• _What you are asked to do_
All entries, exactly as written, should be output again.

+ + + + + + +

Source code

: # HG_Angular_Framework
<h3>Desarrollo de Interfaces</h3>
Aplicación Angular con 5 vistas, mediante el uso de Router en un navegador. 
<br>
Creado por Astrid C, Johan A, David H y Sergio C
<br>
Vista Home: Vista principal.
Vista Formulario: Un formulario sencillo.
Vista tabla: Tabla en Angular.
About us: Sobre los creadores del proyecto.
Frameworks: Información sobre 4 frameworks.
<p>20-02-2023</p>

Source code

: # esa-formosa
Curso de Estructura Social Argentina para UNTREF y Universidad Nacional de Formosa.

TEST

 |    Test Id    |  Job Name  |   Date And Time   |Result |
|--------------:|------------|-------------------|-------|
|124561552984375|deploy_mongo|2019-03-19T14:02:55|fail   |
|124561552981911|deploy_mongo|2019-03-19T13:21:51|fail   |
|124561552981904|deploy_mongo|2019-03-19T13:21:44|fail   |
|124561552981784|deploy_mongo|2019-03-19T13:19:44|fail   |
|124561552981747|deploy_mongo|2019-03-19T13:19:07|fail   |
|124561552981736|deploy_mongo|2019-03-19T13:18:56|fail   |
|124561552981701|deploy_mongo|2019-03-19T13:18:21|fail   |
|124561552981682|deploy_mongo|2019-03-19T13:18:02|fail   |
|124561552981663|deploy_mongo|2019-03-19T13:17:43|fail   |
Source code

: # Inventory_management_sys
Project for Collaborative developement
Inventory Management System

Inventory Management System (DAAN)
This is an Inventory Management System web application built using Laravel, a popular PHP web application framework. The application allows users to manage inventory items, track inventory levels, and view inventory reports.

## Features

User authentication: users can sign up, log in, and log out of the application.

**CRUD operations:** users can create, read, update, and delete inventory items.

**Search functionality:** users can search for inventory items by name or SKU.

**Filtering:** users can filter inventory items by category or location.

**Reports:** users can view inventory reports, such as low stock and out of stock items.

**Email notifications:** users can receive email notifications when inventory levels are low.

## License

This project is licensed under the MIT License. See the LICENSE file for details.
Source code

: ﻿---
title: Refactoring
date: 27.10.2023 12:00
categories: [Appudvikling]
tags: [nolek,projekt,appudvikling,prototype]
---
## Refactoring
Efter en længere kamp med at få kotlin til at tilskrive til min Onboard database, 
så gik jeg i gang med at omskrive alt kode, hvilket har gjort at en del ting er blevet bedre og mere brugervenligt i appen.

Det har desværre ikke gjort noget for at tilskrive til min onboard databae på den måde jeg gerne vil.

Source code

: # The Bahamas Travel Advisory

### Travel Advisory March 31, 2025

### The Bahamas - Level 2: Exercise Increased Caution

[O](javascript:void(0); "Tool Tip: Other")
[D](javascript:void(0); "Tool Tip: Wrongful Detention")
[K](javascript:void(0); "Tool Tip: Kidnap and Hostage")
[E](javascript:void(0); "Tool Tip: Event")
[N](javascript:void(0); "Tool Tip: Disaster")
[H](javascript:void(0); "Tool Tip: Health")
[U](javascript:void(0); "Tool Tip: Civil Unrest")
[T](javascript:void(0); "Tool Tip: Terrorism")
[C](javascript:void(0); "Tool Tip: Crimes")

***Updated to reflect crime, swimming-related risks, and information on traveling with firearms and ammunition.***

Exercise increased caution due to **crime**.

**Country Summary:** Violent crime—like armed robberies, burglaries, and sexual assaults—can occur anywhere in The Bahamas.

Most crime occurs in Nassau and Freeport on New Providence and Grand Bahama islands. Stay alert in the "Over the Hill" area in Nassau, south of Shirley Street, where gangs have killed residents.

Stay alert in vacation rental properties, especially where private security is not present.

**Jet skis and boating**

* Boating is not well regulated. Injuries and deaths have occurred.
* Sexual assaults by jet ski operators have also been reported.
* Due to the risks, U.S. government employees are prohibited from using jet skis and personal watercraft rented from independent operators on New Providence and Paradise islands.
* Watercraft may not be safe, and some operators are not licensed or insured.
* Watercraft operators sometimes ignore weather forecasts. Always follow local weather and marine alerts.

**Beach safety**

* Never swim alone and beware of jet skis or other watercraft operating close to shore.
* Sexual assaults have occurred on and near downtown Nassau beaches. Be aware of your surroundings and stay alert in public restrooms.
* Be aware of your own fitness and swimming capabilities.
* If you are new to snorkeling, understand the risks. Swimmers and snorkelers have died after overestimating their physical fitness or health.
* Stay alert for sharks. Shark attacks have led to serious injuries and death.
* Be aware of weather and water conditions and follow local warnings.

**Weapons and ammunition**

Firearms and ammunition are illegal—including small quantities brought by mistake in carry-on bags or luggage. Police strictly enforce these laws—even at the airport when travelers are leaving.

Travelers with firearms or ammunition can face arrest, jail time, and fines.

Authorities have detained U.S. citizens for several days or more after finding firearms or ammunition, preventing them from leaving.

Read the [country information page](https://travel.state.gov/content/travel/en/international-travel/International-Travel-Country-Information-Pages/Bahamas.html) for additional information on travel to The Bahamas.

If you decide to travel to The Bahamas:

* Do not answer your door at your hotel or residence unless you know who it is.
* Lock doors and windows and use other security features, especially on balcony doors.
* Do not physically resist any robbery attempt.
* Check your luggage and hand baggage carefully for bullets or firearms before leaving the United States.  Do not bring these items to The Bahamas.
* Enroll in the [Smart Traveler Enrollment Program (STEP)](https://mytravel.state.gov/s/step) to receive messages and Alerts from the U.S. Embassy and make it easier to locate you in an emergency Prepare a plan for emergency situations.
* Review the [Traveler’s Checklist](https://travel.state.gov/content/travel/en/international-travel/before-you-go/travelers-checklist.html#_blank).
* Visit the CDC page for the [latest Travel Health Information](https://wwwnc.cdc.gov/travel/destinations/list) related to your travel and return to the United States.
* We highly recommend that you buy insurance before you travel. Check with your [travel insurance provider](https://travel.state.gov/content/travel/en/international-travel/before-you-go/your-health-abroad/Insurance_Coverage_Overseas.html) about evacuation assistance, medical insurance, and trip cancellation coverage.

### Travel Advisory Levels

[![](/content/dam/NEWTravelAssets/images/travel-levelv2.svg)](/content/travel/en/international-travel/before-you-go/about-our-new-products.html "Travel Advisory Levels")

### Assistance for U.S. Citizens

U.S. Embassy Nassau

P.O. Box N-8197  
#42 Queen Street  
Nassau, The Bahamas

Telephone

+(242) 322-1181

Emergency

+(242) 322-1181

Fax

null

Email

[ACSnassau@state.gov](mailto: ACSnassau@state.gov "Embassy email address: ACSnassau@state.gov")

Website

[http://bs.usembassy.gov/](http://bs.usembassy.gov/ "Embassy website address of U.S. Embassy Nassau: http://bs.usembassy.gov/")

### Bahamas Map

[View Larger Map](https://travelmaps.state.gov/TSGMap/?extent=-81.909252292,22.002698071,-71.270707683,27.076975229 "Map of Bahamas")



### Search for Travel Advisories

+ + + + + + +

• _Exercise response_
Source code

: # HG_Angular_Framework
<h3>Desarrollo de Interfaces</h3>
Aplicación Angular con 5 vistas, mediante el uso de Router en un navegador. 
<br>
Creado por Astrid C, Johan A, David H y Sergio C
<br>
Vista Home: Vista principal.
Vista Formulario: Un formulario sencillo.
Vista tabla: Tabla en Angular.
About us: Sobre los creadores del proyecto.
Frameworks: Información sobre 4 frameworks.
<p>20-02-2023</p>

Source code

: # esa-formosa
Curso de Estructura Social Argentina para UNTREF y Universidad Nacional de Formosa.

TEST

 |    Test Id    |  Job Name  |   Date And Time   |Result |
|--------------:|------------|-------------------|-------|
|124561552984375|deploy_mongo|2019-03-19T14:02:55|fail   |
|124561552981911|deploy_mongo|2019-03-19T13:21:51|fail   |
|124561552981904|deploy_mongo|2019-03-19T13:21:44|fail   |
|124561552981784|deploy_mongo|2019-03-19T13:19:44|fail   |
|124561552981747|deploy_mongo|2019-03-19T13:19:07|fail   |
|124561552981736|deploy_mongo|2019-03-19T13:18:56|fail   |
|124561552981701|deploy_mongo|2019-03-19T13:18:21|fail   |
|124561552981682|deploy_mongo|2019-03-19T13:18:02|fail   |
|124561552981663|deploy_mongo|2019-03-19T13:17:43|fail   |
Source code

: # Inventory_management_sys
Project for Collaborative developement
Inventory Management System

Inventory Management System (DAAN)
This is an Inventory Management System web application built using Laravel, a popular PHP web application framework. The application allows users to manage inventory items, track inventory levels, and view inventory reports.

## Features

User authentication: users can sign up, log in, and log out of the application.

**CRUD operations:** users can create, read, update, and delete inventory items.

**Search functionality:** users can search for inventory items by name or SKU.

**Filtering:** users can filter inventory items by category or location.

**Reports:** users can view inventory reports, such as low stock and out of stock items.

**Email notifications:** users can receive email notifications when inventory levels are low.

## License

This project is licensed under the MIT License. See the LICENSE file for details.
Source code

: ﻿---
title: Refactoring
date: 27.10.2023 12:00
categories: [Appudvikling]
tags: [nolek,projekt,appudvikling,prototype]
---
## Refactoring
Efter en længere kamp med at få kotlin til at tilskrive til min Onboard database, 
så gik jeg i gang med at omskrive alt kode, hvilket har gjort at en del ting er blevet bedre og mere brugervenligt i appen.

Det har desværre ikke gjort noget for at tilskrive til min onboard databae på den måde jeg gerne vil.

Source code

: # The Bahamas Travel Advisory

### Travel Advisory March 31, 2025

### The Bahamas - Level 2: Exercise Increased Caution

[O](javascript:void(0); "Tool Tip: Other")
[D](javascript:void(0); "Tool Tip: Wrongful Detention")
[K](javascript:void(0); "Tool Tip: Kidnap and Hostage")
[E](javascript:void(0); "Tool Tip: Event")
[N](javascript:void(0); "Tool Tip: Disaster")
[H](javascript:void(0); "Tool Tip: Health")
[U](javascript:void(0); "Tool Tip: Civil Unrest")
[T](javascript:void(0); "Tool Tip: Terrorism")
[C](javascript:void(0); "Tool Tip: Crimes")

***Updated to reflect crime, swimming-related risks, and information on traveling with firearms and ammunition.***

Exercise increased caution due to **crime**.

**Country Summary:** Violent crime—like armed robberies, burglaries, and sexual assaults—can occur anywhere in The Bahamas.

Most crime occurs in Nassau and Freeport on New Providence and Grand Bahama islands. Stay alert in the "Over the Hill" area in Nassau, south of Shirley Street, where gangs have killed residents.

Stay alert in vacation rental properties, especially where private security is not present.

**Jet skis and boating**

* Boating is not well regulated. Injuries and deaths have occurred.
* Sexual assaults by jet ski operators have also been reported.
* Due to the risks, U.S. government employees are prohibited from using jet skis and personal watercraft rented from independent operators on New Providence and Paradise islands.
* Watercraft may not be safe, and some operators are not licensed or insured.
* Watercraft operators sometimes ignore weather forecasts. Always follow local weather and marine alerts.

**Beach safety**

* Never swim alone and beware of jet skis or other watercraft operating close to shore.
* Sexual assaults have occurred on and near downtown Nassau beaches. Be aware of your surroundings and stay alert in public restrooms.
* Be aware of your own fitness and swimming capabilities.
* If you are new to snorkeling, understand the risks. Swimmers and snorkelers have died after overestimating their physical fitness or health.
* Stay alert for sharks. Shark attacks have led to serious injuries and death.
* Be aware of weather and water conditions and follow local warnings.

**Weapons and ammunition**

Firearms and ammunition are illegal—including small quantities brought by mistake in carry-on bags or luggage. Police strictly enforce these laws—even at the airport when travelers are leaving.

Travelers with firearms or ammunition can face arrest, jail time, and fines.

Authorities have detained U.S. citizens for several days or more after finding firearms or ammunition, preventing them from leaving.

Read the [country information page](https://travel.state.gov/content/travel/en/international-travel/International-Travel-Country-Information-Pages/Bahamas.html) for additional information on travel to The Bahamas.

If you decide to travel to The Bahamas:

* Do not answer your door at your hotel or residence unless you know who it is.
* Lock doors and windows and use other security features, especially on balcony doors.
* Do not physically resist any robbery attempt.
* Check your luggage and hand baggage carefully for bullets or firearms before leaving the United States.  Do not bring these items to The Bahamas.
* Enroll in the [Smart Traveler Enrollment Program (STEP)](https://mytravel.state.gov/s/step) to receive messages and Alerts from the U.S. Embassy and make it easier to locate you in an emergency Prepare a plan for emergency situations.
* Review the [Traveler’s Checklist](https://travel.state.gov/content/travel/en/international-travel/before-you-go/travelers-checklist.html#_blank).
* Visit the CDC page for the [latest Travel Health Information](https://wwwnc.cdc.gov/travel/destinations/list) related to your travel and return to the United States.
* We highly recommend that you buy insurance before you travel. Check with your [travel insurance provider](https://travel.state.gov/content/travel/en/international-travel/before-you-go/your-health-abroad/Insurance_Coverage_Overseas.html) about evacuation assistance, medical insurance, and trip cancellation coverage.

### Travel Advisory Levels

[![](/content/dam/NEWTravelAssets/images/travel-levelv2.svg)](/content/travel/en/international-travel/before-you-go/about-our-new-products.html "Travel Advisory Levels")

### Assistance for U.S. Citizens

U.S. Embassy Nassau

P.O. Box N-8197  
#42 Queen Street  
Nassau, The Bahamas

Telephone

+(242) 322-1181

Emergency

+(242) 322-1181

Fax

null

Email

[ACSnassau@state.gov](mailto: ACSnassau@state.gov "Embassy email address: ACSnassau@state.gov")

Website

[http://bs.usembassy.gov/](http://bs.usembassy.gov/ "Embassy website address of U.S. Embassy Nassau: http://bs.usembassy.gov/")

### Bahamas Map

[View Larger Map](https://travelmaps.state.gov/TSGMap/?extent=-81.909252292,22.002698071,-71.270707683,27.076975229 "Map of Bahamas")



### Search for Travel Advisories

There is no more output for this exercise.